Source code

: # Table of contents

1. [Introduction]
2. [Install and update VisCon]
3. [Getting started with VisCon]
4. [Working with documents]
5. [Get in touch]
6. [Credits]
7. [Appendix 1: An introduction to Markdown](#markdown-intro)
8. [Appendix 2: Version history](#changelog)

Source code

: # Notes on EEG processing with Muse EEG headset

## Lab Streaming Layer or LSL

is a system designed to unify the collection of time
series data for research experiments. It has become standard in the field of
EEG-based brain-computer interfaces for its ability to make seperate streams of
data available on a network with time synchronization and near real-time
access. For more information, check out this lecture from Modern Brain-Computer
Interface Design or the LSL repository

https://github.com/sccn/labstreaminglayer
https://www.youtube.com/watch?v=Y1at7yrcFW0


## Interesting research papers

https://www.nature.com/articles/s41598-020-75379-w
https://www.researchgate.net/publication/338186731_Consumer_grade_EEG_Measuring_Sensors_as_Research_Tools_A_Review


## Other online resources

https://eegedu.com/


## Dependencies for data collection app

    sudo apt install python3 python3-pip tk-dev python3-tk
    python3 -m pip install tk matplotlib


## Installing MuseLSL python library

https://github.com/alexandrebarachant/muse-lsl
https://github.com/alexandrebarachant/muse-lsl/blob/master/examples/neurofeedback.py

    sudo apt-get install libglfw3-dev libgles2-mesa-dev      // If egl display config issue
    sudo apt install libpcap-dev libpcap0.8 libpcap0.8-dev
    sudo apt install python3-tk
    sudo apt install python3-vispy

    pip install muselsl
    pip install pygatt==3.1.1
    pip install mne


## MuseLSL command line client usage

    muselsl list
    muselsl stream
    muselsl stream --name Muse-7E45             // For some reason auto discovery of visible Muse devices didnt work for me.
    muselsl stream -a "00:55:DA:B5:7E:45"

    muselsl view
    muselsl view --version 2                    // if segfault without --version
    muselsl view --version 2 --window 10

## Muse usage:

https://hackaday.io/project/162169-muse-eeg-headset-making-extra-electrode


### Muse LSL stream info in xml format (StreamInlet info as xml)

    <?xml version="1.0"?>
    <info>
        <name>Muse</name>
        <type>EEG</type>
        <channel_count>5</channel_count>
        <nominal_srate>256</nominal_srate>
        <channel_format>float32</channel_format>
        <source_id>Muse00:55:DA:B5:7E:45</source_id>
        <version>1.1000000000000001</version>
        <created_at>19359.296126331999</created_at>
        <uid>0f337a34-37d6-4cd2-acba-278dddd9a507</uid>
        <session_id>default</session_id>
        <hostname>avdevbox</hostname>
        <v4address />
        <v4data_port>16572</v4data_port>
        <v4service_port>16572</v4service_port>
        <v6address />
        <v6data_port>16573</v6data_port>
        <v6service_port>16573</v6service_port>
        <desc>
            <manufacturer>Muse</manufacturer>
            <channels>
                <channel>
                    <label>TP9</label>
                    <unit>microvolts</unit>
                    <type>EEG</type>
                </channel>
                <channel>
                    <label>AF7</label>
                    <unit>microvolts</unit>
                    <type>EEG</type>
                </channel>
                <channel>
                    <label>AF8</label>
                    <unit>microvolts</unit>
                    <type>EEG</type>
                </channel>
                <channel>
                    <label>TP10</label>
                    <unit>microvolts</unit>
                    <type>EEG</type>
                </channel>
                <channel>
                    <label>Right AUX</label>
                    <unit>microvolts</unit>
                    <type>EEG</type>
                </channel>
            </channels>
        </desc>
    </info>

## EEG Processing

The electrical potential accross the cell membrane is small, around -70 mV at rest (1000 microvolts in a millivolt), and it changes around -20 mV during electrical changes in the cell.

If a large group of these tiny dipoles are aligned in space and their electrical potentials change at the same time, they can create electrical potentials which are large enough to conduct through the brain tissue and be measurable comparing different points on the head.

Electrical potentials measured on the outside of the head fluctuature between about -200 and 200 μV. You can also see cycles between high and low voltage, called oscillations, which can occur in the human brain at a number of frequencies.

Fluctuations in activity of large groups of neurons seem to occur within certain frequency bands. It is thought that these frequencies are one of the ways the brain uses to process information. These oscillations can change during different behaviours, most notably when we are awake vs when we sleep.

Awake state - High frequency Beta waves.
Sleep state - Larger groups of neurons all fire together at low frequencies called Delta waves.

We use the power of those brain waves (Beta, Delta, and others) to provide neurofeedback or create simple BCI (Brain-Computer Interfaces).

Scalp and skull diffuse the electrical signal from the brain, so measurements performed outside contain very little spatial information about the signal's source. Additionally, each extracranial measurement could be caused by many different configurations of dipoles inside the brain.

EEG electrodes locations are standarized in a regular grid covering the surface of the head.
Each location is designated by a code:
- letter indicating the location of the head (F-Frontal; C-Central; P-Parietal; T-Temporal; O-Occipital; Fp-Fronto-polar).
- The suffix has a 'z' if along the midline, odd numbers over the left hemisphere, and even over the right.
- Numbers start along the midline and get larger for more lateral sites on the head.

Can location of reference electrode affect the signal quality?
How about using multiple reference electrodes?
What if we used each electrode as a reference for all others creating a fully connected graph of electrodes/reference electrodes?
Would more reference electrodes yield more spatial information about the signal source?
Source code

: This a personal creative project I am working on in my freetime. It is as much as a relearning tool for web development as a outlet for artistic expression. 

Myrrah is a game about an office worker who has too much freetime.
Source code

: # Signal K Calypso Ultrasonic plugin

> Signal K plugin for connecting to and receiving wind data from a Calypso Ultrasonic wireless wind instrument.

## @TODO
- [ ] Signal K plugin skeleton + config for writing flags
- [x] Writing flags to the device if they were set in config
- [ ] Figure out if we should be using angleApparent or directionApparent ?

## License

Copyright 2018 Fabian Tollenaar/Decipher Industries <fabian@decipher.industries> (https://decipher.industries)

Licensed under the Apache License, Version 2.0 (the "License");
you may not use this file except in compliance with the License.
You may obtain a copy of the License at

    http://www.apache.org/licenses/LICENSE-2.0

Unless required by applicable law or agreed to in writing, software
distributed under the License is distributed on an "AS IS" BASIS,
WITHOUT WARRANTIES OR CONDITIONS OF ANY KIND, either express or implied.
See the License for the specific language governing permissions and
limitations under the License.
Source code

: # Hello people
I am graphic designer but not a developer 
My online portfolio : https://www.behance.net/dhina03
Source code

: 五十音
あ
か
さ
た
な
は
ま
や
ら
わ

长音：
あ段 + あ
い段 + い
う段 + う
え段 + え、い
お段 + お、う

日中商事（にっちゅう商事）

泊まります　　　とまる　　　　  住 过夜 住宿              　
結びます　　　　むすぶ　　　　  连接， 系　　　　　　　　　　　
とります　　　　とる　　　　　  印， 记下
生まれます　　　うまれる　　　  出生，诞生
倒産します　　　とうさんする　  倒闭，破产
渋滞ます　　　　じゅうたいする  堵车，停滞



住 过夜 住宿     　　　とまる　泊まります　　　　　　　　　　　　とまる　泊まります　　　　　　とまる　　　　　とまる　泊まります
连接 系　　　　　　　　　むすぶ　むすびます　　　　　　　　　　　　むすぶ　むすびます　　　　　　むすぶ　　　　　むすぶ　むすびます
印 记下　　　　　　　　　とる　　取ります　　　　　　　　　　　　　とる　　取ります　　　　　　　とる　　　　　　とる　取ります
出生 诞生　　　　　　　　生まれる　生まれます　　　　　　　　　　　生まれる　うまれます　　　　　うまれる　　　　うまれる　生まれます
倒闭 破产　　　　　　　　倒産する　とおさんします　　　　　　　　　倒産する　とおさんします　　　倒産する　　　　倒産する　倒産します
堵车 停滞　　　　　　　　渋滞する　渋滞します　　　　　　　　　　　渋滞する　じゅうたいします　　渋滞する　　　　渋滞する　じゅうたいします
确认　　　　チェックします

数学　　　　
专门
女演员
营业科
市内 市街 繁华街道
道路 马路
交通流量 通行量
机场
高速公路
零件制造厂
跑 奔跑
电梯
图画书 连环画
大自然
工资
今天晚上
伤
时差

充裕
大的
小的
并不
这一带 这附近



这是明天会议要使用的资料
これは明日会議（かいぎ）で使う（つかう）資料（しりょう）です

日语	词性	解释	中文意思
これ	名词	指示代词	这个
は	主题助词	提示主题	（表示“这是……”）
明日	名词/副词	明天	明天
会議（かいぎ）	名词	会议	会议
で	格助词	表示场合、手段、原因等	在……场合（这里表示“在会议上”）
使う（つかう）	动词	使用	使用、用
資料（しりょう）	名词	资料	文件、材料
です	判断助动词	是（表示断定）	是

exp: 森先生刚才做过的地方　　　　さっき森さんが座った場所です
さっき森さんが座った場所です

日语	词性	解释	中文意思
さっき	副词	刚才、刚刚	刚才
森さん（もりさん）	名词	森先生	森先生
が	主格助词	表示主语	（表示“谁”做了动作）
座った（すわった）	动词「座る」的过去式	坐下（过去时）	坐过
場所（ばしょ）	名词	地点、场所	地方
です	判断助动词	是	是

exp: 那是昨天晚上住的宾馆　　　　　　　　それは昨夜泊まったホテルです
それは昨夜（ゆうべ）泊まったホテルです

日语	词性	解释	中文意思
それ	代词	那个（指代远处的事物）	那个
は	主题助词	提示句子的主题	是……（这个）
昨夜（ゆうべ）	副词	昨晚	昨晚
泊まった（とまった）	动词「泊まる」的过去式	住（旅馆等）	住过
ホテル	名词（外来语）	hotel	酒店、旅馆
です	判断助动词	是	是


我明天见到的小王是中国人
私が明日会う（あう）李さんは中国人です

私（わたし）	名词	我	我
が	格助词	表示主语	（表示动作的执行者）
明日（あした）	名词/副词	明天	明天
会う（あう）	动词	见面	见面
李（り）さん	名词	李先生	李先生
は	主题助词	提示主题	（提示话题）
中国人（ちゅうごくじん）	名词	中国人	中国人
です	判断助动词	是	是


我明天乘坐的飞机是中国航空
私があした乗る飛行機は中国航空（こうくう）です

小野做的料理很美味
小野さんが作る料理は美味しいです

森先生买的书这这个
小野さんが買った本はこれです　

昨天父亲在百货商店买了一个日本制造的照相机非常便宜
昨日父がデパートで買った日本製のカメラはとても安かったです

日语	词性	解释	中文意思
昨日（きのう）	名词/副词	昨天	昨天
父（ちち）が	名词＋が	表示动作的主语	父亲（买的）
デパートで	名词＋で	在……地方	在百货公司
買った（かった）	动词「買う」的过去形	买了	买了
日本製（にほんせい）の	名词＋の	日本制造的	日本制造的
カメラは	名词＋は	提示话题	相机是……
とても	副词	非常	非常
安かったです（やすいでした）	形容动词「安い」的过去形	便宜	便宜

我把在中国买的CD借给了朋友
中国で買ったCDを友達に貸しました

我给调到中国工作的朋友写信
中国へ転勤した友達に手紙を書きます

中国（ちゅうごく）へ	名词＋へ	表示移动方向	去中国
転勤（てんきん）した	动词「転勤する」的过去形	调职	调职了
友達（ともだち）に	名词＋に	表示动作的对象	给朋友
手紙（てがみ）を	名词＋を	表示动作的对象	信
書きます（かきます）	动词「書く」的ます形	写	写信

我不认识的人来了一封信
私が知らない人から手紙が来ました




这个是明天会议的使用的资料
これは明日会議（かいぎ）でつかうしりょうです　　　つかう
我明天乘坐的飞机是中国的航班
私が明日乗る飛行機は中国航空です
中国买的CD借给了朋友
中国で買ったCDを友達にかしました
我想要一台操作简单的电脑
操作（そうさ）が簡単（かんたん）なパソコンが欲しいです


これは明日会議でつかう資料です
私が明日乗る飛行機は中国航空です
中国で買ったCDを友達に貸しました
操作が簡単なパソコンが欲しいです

^^^^^^^^

### EXERCISE DESCRIPTION:
Only lines holding the word "Beta" are wanted; copy each one from the listing.

### TASK ANSWER:
Awake state - High frequency Beta waves.
We use the power of those brain waves (Beta, Delta, and others) to provide neurofeedback or create simple BCI (Brain-Computer Interfaces).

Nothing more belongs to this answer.